* _Material for the task_
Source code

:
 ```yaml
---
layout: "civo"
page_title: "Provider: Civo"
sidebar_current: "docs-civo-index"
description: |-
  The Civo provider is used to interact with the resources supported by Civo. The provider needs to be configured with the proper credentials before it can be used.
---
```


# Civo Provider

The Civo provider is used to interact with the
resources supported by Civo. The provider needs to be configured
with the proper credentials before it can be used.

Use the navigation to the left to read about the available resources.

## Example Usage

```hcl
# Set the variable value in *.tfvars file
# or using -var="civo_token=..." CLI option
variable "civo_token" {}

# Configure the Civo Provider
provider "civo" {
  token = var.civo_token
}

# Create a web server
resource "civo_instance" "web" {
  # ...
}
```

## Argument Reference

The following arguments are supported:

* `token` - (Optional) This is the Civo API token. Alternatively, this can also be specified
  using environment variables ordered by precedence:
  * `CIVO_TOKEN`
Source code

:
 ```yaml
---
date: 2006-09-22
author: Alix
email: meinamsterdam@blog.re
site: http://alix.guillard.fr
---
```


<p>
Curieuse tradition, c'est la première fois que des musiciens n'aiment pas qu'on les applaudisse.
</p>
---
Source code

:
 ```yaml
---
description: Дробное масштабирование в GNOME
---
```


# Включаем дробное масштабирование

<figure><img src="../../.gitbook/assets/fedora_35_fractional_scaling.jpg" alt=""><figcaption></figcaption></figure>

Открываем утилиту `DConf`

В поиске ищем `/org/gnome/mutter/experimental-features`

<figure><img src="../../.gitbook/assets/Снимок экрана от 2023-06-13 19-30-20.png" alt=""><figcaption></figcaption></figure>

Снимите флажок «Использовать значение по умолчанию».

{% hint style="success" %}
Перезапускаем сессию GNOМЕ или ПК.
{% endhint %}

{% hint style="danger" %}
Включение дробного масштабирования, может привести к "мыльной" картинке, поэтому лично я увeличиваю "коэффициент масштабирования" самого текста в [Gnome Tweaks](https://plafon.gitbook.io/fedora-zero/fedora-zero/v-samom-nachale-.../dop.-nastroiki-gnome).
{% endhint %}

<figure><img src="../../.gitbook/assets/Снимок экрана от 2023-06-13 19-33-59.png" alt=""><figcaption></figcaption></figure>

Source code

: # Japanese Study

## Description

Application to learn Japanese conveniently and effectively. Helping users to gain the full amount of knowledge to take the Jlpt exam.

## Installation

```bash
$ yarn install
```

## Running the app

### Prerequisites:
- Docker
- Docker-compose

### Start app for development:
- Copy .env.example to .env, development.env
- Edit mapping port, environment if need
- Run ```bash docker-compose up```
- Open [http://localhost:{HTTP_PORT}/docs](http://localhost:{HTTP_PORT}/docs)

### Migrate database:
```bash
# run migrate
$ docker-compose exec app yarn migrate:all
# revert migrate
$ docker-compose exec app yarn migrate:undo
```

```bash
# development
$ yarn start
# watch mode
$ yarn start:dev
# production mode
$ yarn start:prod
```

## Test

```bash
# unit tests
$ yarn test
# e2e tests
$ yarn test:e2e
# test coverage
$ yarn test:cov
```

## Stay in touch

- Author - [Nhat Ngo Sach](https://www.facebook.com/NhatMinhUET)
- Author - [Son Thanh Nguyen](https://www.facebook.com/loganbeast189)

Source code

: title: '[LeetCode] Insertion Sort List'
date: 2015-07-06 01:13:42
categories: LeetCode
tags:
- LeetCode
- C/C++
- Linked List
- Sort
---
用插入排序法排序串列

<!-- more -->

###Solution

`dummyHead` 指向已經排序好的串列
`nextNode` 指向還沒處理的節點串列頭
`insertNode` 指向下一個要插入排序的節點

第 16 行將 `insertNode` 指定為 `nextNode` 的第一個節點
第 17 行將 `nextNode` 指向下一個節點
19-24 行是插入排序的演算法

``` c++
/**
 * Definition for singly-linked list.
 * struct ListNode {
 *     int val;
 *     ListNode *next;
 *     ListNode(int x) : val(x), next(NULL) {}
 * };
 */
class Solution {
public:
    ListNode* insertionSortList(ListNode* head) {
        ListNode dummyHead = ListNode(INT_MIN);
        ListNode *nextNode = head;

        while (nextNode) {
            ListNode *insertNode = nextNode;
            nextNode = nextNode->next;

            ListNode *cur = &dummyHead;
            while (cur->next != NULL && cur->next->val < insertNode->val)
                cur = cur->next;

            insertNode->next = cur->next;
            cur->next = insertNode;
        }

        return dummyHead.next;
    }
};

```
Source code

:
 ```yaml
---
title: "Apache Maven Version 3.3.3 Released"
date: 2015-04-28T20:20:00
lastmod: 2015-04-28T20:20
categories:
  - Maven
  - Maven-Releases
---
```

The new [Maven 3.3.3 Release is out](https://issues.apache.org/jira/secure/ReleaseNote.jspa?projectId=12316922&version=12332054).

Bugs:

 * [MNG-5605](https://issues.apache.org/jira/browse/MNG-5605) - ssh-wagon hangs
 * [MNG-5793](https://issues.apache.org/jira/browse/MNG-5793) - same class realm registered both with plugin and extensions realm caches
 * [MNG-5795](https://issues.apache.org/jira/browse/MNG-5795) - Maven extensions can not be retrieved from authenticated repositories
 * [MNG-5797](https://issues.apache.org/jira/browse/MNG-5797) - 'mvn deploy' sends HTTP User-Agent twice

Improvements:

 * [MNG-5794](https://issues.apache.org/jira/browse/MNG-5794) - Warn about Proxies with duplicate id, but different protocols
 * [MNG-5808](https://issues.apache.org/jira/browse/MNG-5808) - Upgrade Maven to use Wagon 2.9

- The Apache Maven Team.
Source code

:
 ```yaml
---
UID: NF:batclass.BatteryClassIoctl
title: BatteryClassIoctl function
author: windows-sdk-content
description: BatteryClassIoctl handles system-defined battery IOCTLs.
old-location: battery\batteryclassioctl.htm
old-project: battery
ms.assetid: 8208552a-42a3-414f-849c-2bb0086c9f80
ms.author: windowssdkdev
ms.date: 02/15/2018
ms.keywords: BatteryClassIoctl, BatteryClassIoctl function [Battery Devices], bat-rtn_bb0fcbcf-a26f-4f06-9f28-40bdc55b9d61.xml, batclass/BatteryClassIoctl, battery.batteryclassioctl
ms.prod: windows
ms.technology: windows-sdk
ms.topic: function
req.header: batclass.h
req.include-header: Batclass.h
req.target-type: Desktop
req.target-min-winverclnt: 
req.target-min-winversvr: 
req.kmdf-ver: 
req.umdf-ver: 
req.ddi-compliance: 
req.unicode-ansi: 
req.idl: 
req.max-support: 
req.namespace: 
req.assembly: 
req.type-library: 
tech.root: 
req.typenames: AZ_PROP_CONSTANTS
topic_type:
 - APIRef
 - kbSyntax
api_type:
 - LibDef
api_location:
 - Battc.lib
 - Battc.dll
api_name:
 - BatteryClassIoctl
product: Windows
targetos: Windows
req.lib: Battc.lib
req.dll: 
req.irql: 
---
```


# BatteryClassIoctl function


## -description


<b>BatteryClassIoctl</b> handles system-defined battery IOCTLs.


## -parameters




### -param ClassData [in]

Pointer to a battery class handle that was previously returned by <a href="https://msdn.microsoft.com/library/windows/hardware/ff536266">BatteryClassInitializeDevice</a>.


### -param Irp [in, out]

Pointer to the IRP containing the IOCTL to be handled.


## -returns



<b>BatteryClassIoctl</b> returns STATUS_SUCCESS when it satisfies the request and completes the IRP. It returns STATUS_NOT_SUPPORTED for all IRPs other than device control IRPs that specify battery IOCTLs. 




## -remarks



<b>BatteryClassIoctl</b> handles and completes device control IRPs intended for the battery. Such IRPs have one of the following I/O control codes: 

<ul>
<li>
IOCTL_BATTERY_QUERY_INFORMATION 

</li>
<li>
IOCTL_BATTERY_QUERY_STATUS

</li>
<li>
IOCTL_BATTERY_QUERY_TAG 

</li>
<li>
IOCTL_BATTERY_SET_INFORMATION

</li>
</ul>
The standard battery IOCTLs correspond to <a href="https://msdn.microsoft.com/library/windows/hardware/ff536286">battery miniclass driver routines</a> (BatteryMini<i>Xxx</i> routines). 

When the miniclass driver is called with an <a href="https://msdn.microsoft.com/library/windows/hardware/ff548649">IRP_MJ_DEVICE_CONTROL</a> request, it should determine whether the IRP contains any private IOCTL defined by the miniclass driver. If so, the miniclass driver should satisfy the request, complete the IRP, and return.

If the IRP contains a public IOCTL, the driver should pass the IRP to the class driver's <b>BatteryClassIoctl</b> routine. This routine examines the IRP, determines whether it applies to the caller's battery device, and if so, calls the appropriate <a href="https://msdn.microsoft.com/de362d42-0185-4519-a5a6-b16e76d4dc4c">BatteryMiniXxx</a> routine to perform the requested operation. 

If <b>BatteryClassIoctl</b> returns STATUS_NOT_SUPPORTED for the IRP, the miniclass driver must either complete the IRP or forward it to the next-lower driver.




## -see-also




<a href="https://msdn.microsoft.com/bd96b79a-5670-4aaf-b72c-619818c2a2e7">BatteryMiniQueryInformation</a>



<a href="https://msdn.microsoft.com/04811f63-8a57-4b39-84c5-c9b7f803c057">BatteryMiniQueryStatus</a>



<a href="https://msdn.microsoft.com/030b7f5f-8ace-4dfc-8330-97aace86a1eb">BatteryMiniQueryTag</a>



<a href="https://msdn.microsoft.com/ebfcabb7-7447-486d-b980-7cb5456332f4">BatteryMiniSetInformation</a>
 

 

* _What to produce_
Set down, exactly as they stand above, the lines starting with the line with "Включение дробного масштабирования, может" and going on through the line with "## Description", and no others.

* _Your solution_
Включение дробного масштабирования, может привести к "мыльной" картинке, поэтому лично я увeличиваю "коэффициент масштабирования" самого текста в [Gnome Tweaks](https://plafon.gitbook.io/fedora-zero/fedora-zero/v-samom-nachale-.../dop.-nastroiki-gnome).
{% endhint %}

<figure><img src="../../.gitbook/assets/Снимок экрана от 2023-06-13 19-33-59.png" alt=""><figcaption></figcaption></figure>

Source code

: # Japanese Study

## Description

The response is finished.